The real surprise was of making love after all these years. We weren’t having a fuck, I wasn’t being screwed, I wasn’t getting laid or having a bunk up, shag or sex with someone else. It was as close to communion as I can imagine. I felt an ancient ache as my rib cage seemed to enlarge, similar to when you’re pregnant. Like feet inside my heart, toes wriggling and the green shoots of springtime renewal come to mind and to life. Yes – it is completely bloody cosmic as you float out into the universe! And I haven’t taken mushrooms or Ayahuasca with witchdoctor in a Brighton bedsit. But it’s not an out-of-body experience, it is as my boyfriend John would say, ‘an inside job’.

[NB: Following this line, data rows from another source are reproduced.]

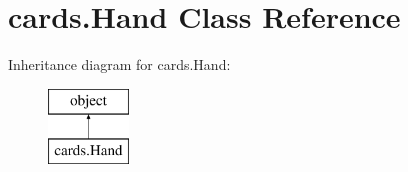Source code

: \hypertarget{classcards_1_1Hand}{}\section{cards.\+Hand Class Reference}
\label{classcards_1_1Hand}
Inheritance diagram for cards.\+Hand\+:\begin{figure}[H]
\begin{center}
\leavevmode
\includegraphics[height=2.000000cm]{classcards_1_1Hand}
\end{center}
\end{figure}
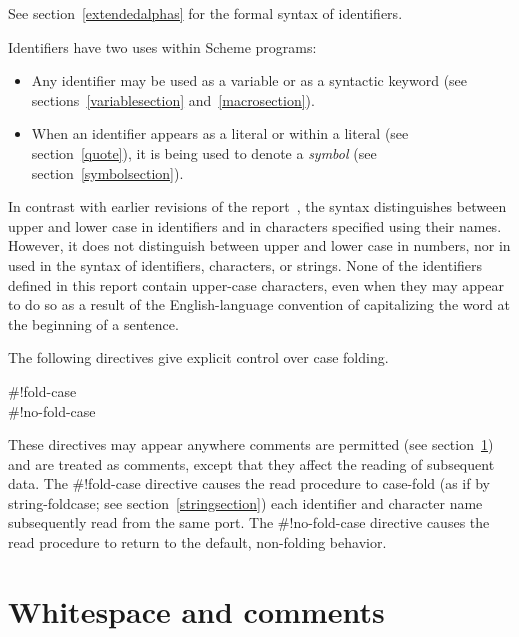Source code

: See section~\ref{extendedalphas} for the formal syntax of identifiers.

\vest Identifiers have two uses within Scheme programs:
\begin{itemize}
\item Any identifier may be used as a variable
 or as a syntactic keyword
(see sections~\ref{variablesection} and~\ref{macrosection}).

\item When an identifier appears as a literal or within a literal
(see section~\ref{quote}), it is being used to denote a {\em symbol}
(see section~\ref{symbolsection}).
\end{itemize}

In contrast with earlier revisions of the report~\cite{R5RS}, the
syntax distinguishes between upper and lower case in
identifiers and in characters specified using their names.  However, it
does not distinguish between upper and lower case in numbers,
nor in  used
in the syntax of identifiers, characters, or strings.
None of the identifiers defined in this report contain upper-case
characters, even when they may appear to do so as a result
of the English-language convention of capitalizing the word at
the beginning of a sentence.

The following directives give explicit control over case
folding.

\begin{entry}{%
{\cf{}\#!fold-case}\\
{\cf{}\#!no-fold-case}}

These directives may appear anywhere comments are permitted (see
section~\ref{wscommentsection})
and are treated as comments, except that they affect the reading
of subsequent data. The {\cf{}\#!fold-case} directive causes
the {\cf read} procedure to case-fold (as if by {\cf string-foldcase};
see section~\ref{stringsection}) each identifier and character name
subsequently read from the same port. The {\cf{}\#!no-fold-case} directive
causes the {\cf read} procedure to return to the default, non-folding behavior.
\end{entry}



\section{Whitespace and comments}
\label{wscommentsection}


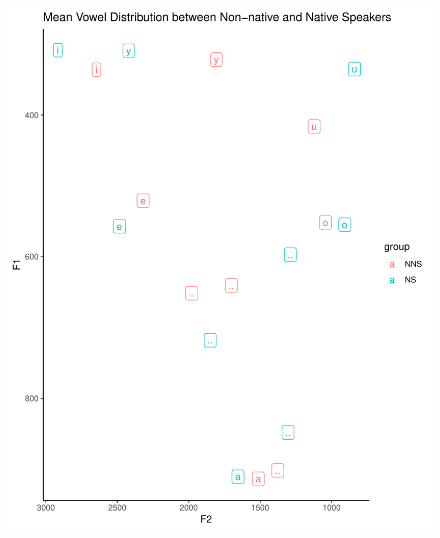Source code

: \documentclass[man, fleqn, noextraspace]{apa6}
\begin{document}
\begin{figure}
\centering
\includegraphics{Vowel_v3_files/figure-latex/figure2-1.pdf}
\caption{}
\end{figure}
\end{document}
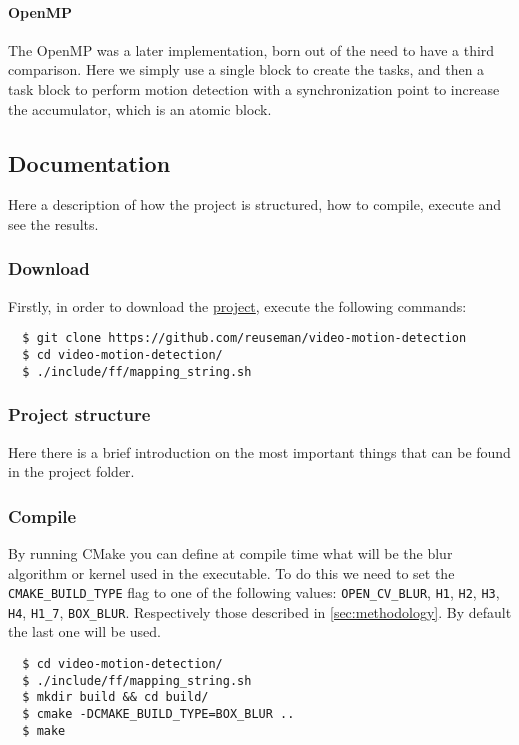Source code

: \paragraph{OpenMP} The OpenMP was a later implementation, born out of the need to have a third comparison. Here we simply use a single block to create the tasks, and then a task block to perform motion detection with a synchronization point to increase the accumulator, which is an atomic block.

\subsection{Documentation}
Here a description of how the project is structured, how to compile, execute and see the results.

\subsubsection{Download}
Firstly, in order to download the \href{https://github.com/reuseman/video-motion-detection}{project}, execute the following commands:

\begin{verbatim}
  $ git clone https://github.com/reuseman/video-motion-detection
  $ cd video-motion-detection/
  $ ./include/ff/mapping_string.sh
\end{verbatim}

\subsubsection{Project structure}
Here there is a brief introduction on the most important things that can be found in the project folder.

\subsubsection{Compile}
By running CMake you can define at compile time what will be the blur algorithm or kernel used in the executable. To do this we need to set the \texttt{CMAKE_BUILD_TYPE} flag to one of the following values: \texttt{OPEN_CV_BLUR}, \texttt{H1}, \texttt{H2}, \texttt{H3}, \texttt{H4}, \texttt{H1_7}, \texttt{BOX_BLUR}. Respectively those described in \cref{sec:methodology}. By default the last one will be used.
\begin{verbatim}
  $ cd video-motion-detection/
  $ ./include/ff/mapping_string.sh
  $ mkdir build && cd build/
  $ cmake -DCMAKE_BUILD_TYPE=BOX_BLUR ..
  $ make
\end{verbatim}


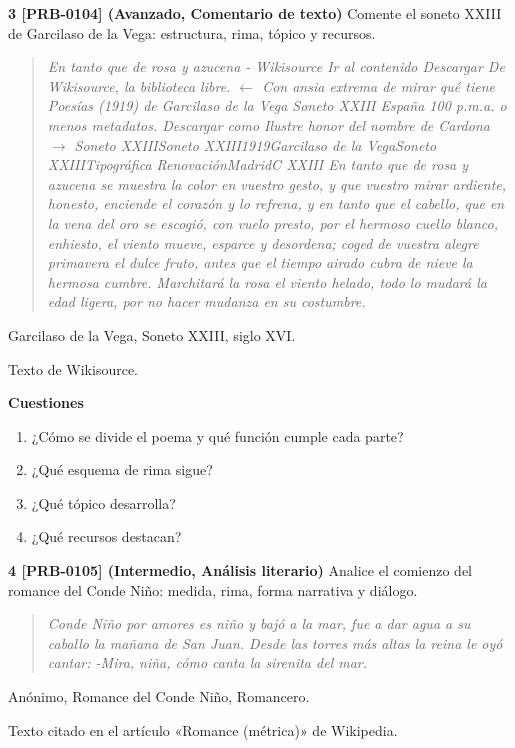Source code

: \documentclass{book}
\begin{document}
\begin{tcolorbox}[title={Ejercicios}, studiumworked, breakable]
\noindent\textbf{3 [PRB-0104] (Avanzado, Comentario de texto)}
Comente el soneto XXIII de Garcilaso de la Vega: estructura, rima, tópico y recursos.


\begin{quote}
\itshape En tanto que de rosa y azucena - Wikisource Ir al contenido Descargar De Wikisource, la biblioteca libre. \(\leftarrow\) Con ansia extrema de mirar qué tiene Poesías (1919) de Garcilaso de la Vega Soneto XXIII España 100 p.m.a. o menos metadatos. Descargar como Ilustre honor del nombre de Cardona \(\to\) Soneto XXIIISoneto XXIII1919Garcilaso de la VegaSoneto XXIIITipográfica RenovaciónMadridC XXIII En tanto que de rosa y azucena se muestra la color en vuestro gesto, y que vuestro mirar ardiente, honesto, enciende el corazón y lo refrena, y en tanto que el cabello, que en la vena del oro se escogió, con vuelo presto, por el hermoso cuello blanco, enhiesto, el viento mueve, esparce y desordena; coged de vuestra alegre primavera el dulce fruto, antes que el tiempo airado cubra de nieve la hermosa cumbre. Marchitará la rosa el viento helado, todo lo mudará la edad ligera, por no hacer mudanza en su costumbre.
\end{quote}
{\noindent\footnotesize Garcilaso de la Vega, Soneto XXIII, siglo XVI.\par}
{\noindent\footnotesize Texto de Wikisource.\par}

\noindent\textbf{Cuestiones}
\begin{enumerate}
\item ¿Cómo se divide el poema y qué función cumple cada parte?
\item ¿Qué esquema de rima sigue?
\item ¿Qué tópico desarrolla?
\item ¿Qué recursos destacan?
\end{enumerate}

\noindent\textbf{4 [PRB-0105] (Intermedio, Análisis literario)}
Analice el comienzo del romance del Conde Niño: medida, rima, forma narrativa y diálogo.


\begin{quote}
\itshape Conde Niño por amores es niño y bajó a la mar, fue a dar agua a su caballo la mañana de San Juan. Desde las torres más altas la reina le oyó cantar: -Mira, niña, cómo canta la sirenita del mar.
\end{quote}
{\noindent\footnotesize Anónimo, Romance del Conde Niño, Romancero.\par}
{\noindent\footnotesize Texto citado en el artículo «Romance (métrica)» de Wikipedia.\par}


\end{tcolorbox}
\end{document}
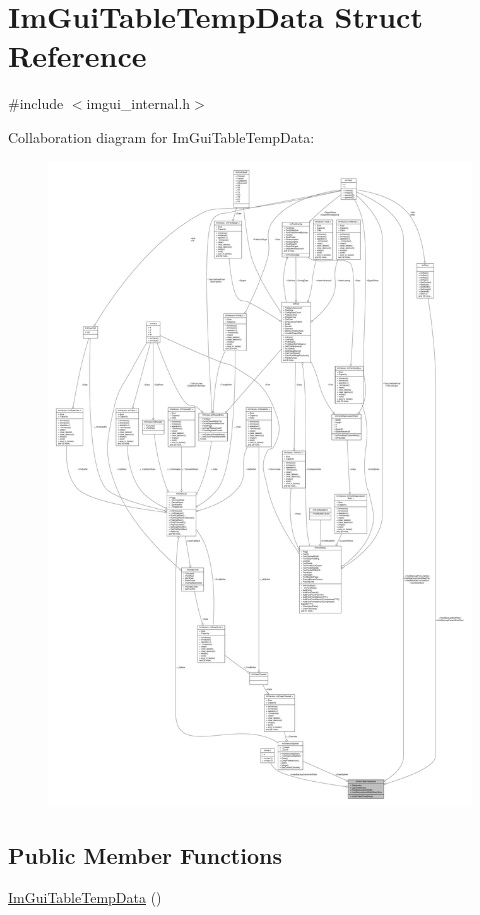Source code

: \hypertarget{structImGuiTableTempData}{}\section{Im\+Gui\+Table\+Temp\+Data Struct Reference}
\label{structImGuiTableTempData}


{\ttfamily \#include $<$imgui\+\_\+internal.\+h$>$}



Collaboration diagram for Im\+Gui\+Table\+Temp\+Data\+:
\nopagebreak
\begin{figure}[H]
\begin{center}
\leavevmode
\includegraphics[width=350pt]{structImGuiTableTempData__coll__graph}
\end{center}
\end{figure}
\subsection*{Public Member Functions}
\begin{DoxyCompactItemize}
\item 
\hyperlink{structImGuiTableTempData_a89c6bdafaf73ccae9e3dc25b96dc7dab}{Im\+Gui\+Table\+Temp\+Data} ()
\end{DoxyCompactItemize}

John and I have already been to Paris and are about to go for two weeks – yes, two weeks to Sicily, and we have known each other for six weeks. Life is short people of our age die all the time. Did I mention we knew each other back in the day? What was it about his appalling selection of photos, one smiling off guard and one word, harmony? Isn’t that what we are all looking for in ourselves or another? And there I was filling in my profile like it was a job application, a Sylvia Plath poem. At least I can make myself laugh with my earnestness but even better, I can make John laugh too. Did I write that! Love after 60, everyone should at least have a go at being a teenager again. Anyone for David Cassidy or Donny Osmond? And they call it puppy love…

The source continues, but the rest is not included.